Scientists theorize that Santa employed advanced technology to accomplish his Herculean effort overnight. According to a 1997 report by Larry Silverberg, a mechanical and aerospace engineering professor at North Carolina University, the elf used:

• A giant antenna buried in the snow around the North Pole that can detect the electromagnetic waves emanating from children's brains. With this device, he determined who had been naughty or nice;

• Jet packs on his reindeer for added propulsion;

• A relativity cloud whereby Santa, once inside, experiences space and time differently. This phenomenon of physics allows him to enter homes despite his rotund build;

• A nanotechnology device that scales tiny structures into full-sized toys; and

• Bioengineering to create reindeer with enhanced night vision.

It is also possible that Rudolf has a genetically engineered nose, but that remains unconfirmed.

Nonetheless, still more factors were necessary to make the wheels of Christmas tick, said Frankel, the first of which was advanced textile manufacturing capabilities.

"Santa is distended, and he better have clothing made of high-elasticity material," he said, referring to the amount of milk and cookies the elf consumed. "We wouldn't want Santa bursting out through his britches. You just imagine poor Santa. So be kind to Santa."

He also noted that the sleigh dissipates heat hyperefficiently to reduce the intense energy generated when objects pass through air at high speed -- such as when space ships leave the atmosphere.

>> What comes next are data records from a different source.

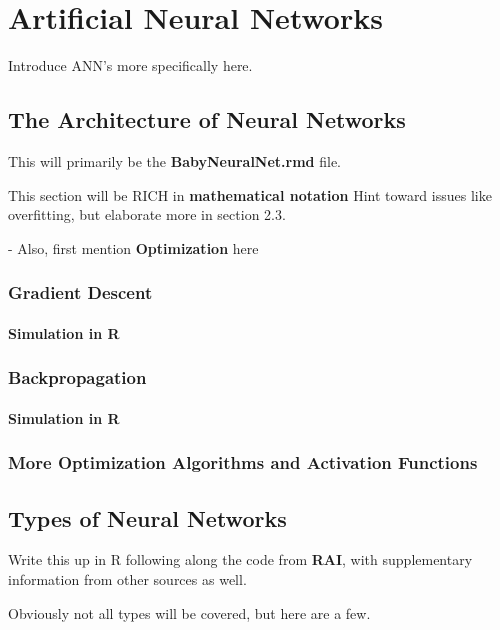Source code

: \chapter{Artificial Neural Networks}
Introduce ANN's more specifically here.


\section{The Architecture of Neural Networks} %
This will primarily be the \textbf{BabyNeuralNet.rmd} file.

This section will be RICH in \textbf{mathematical notation}
Hint toward issues like overfitting, but elaborate more in section 2.3.

- Also, first mention \textbf{Optimization} here

\subsection{Gradient Descent}

\subsubsection{Simulation in R}

\subsection{Backpropagation}

\subsubsection{Simulation in R}

\subsection{More Optimization Algorithms and Activation Functions}

\section{Types of Neural Networks} %

Write this up in R following along the code from \textbf{RAI}, with supplementary information from other sources as well.  

Obviously not all types will be covered, but here are a few.  


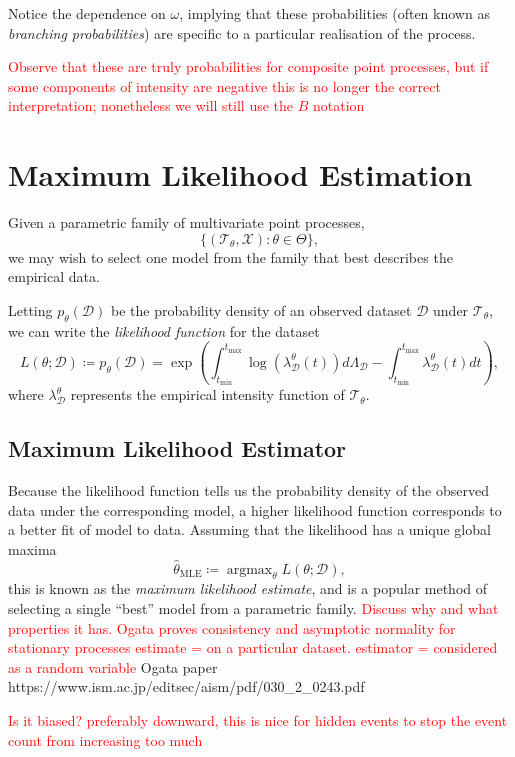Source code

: \documentclass[honours,12pt]{unswthesis}
\DeclareMathOperator*{\argmax}{argmax}
\numberwithin{equation}{section}
\begin{document}
Notice the dependence on $\omega$, implying that these probabilities (often known as \textit{branching probabilities}) are specific to a particular realisation of the process.

\textcolor{red}{Observe that these are truly probabilities for composite point processes, but if some components of intensity are negative this is no longer the correct interpretation; nonetheless we will still use the $B$ notation}
\section{Maximum Likelihood Estimation}
Given a parametric family of multivariate point processes,
$$\{(\mathcal{T}_\theta,\mathcal{X}) : \theta\in\Theta\},$$
we may wish to select one model from the family that best describes the empirical data.

Letting $p_\theta(\mathcal{D})$ be the probability density of an observed dataset $\mathcal{D}$ under $\mathcal{T}_\theta$, we can write the \textit{likelihood function} for the dataset
$$L(\theta ; \mathcal{D}) \coloneq p_\theta(\mathcal{D}) = \exp\left(\int_{t_\mathrm{min}}^{t_\mathrm{max}}\log(\lambda_\mathcal{D}^\theta(t))d\Lambda_\mathcal{D}-\int_{t_\mathrm{min}}^{t_\mathrm{max}}\lambda_\mathcal{D}^\theta(t) dt\right),$$
where $\lambda_\mathcal{D}^\theta$ represents the empirical intensity function of $\mathcal{T}_\theta$.

\subsection{Maximum Likelihood Estimator}
Because the likelihood function tells us the probability density of the observed data under the corresponding model, a higher likelihood function corresponds to a better fit of model to data. Assuming that the likelihood has a unique global maxima
$$\hat\theta_\mathrm{MLE} \coloneq \argmax_\theta L(\theta;\mathcal{D}),$$
this is known as the \textit{maximum likelihood estimate}, and is a popular method of selecting a single ``best'' model from a parametric family.
\textcolor{red}{Discuss why and what properties it has. Ogata proves consistency and asymptotic normality for stationary processes}
\textcolor{red}{estimate = on a particular dataset. estimator = considered as a random variable}
Ogata paper https://www.ism.ac.jp/editsec/aism/pdf/030_2_0243.pdf 

\textcolor{red}{Is it biased? preferably downward, this is nice for hidden events to stop the event count from increasing too much}
\end{document}
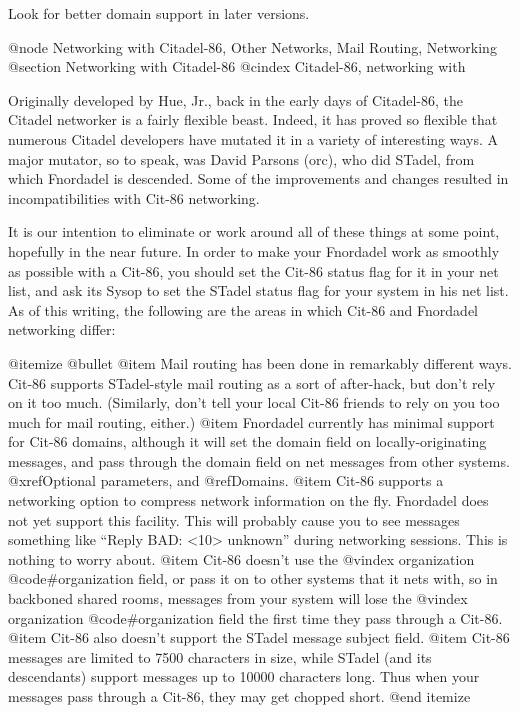 {{{{Look for better domain support in later versions.

@node Networking with Citadel-86, Other Networks, Mail Routing, Networking
@section Networking with Citadel-86
@cindex Citadel-86, networking with

Originally developed by Hue, Jr., back in the early days of
Citadel-86, the Citadel networker is a fairly flexible beast.  Indeed, it
has proved so flexible that numerous Citadel developers have mutated it in
a variety of interesting ways.  A major mutator, so to speak, was David
Parsons (orc), who did STadel, from which Fnordadel is descended.  Some
of the improvements and changes resulted in incompatibilities with Cit-86
networking.

It is our intention to eliminate or work around all of these
things at some point, hopefully in the near future.  In order to make your
Fnordadel work as smoothly as possible with a Cit-86, you should set the
Cit-86 status flag for it in your net list, and ask its Sysop to set the
STadel status flag for your system in his net list.   As of this
writing, the following are the areas in which Cit-86 and Fnordadel
networking differ:

@itemize @bullet
@item
Mail routing has been done in remarkably different ways.  Cit-86
supports STadel-style mail routing as a sort of after-hack, but
don't rely on it too much.  (Similarly, don't tell your local
Cit-86 friends to rely on you too much for mail routing, either.)
@item
Fnordadel currently has minimal support for Cit-86 domains, although
it will set the domain field on locally-originating messages, and pass
through the domain field on net messages from other systems.
@xref{Optional parameters}, and @ref{Domains}.
@item
Cit-86 supports a networking option to compress network information on
the fly.  Fnordadel does not yet support this facility.  This will
probably cause you to see messages something like ``Reply BAD: <10> unknown''
during networking sessions.  This is nothing to worry about.
@item
Cit-86 doesn't use the
@vindex organization
@code{#organization} field, or pass it on to other
systems that it nets with, so in backboned shared rooms, messages
from your system will lose the
@vindex organization
@code{#organization} field the first time
they pass through a Cit-86.
@item
Cit-86 also doesn't support the STadel message subject field.
@item
Cit-86 messages are limited to 7500 characters in size, while STadel
(and its descendants) support messages up to 10000 characters long.
Thus when your messages pass through a Cit-86, they may get chopped
short.
@end itemize

}}}}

"He also flies pretty high so the air is thinner, and he flies at night and in the winter when it's colder," Frankel said, referring to radiational cooling. "Why don't you think they have Christmas in June?"


The infrared signal from Rudolf's nose helped military analysts track Santa throughout North America, said Master Sgt. John Tomassi, a North American Aerospace Defense Command spokesman.

NORAD is a military compound based in a mountain in Colorado Springs that follows potential threats on radar and via satellite. Technicians there have closely scrutinized the sleigh's Christmas Eve jaunts for 50 years.

"When Santa enters Newfoundland in Canada, we escort him in with F-18s," Tomassi said. "What are you laughing at? Could you imagine if someone tried to imitate Santa and then had some sort of device on them to wreak havoc throughout North America? We wouldn't want that."

Tomassi said that in years past, Santa headed northwest through the country before eventually hopping across to Hawaii. He typically arrives between 11 p.m. and midnight.

It was not immediately clear what time Santa arrived this year. More data processing is required.

Despite the military's concerns that terrorists could pose as St. Nick, Tomassi admitted that the Air Force has never tried to arrest the elf for flying under the influence.

"Santa's on his own if he's able to complete his mission with a little extra eggnog," Tomassi said. "We don't enforce FUIs -- we'd have no way of pulling him over."